Excerpts from a dataset

· · · · ·

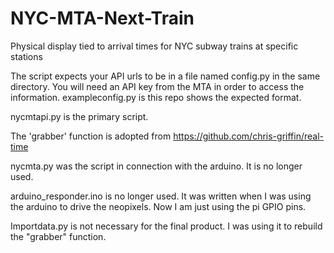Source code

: # NYC-MTA-Next-Train
Physical display tied to arrival times for NYC subway trains at specific stations


The script expects your API urls to be in a file named config.py in the same directory.  You will need an API key from the MTA in order to access the information.  exampleconfig.py is this repo shows the expected format.

nycmtapi.py is the primary script.

The 'grabber' function is adopted from https://github.com/chris-griffin/real-time

nycmta.py was the script in connection with the arduino.  It is no longer used.

arduino_responder.ino is no longer used. It was written when I was using the arduino to drive the neopixels. Now I am just using the pi GPIO pins.

Importdata.py is not necessary for the final product. I was using it to rebuild the "grabber" function.
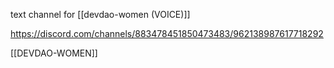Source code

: text channel for [[devdao-women (VOICE)]]

https://discord.com/channels/883478451850473483/962138987617718292

[[DEVDAO-WOMEN]]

· · · · ·

Where a line of the records has the string "longer", return that line.

nycmta.py was the script in connection with the arduino.  It is no longer used.
arduino_responder.ino is no longer used. It was written when I was using the arduino to drive the neopixels. Now I am just using the pi GPIO pins.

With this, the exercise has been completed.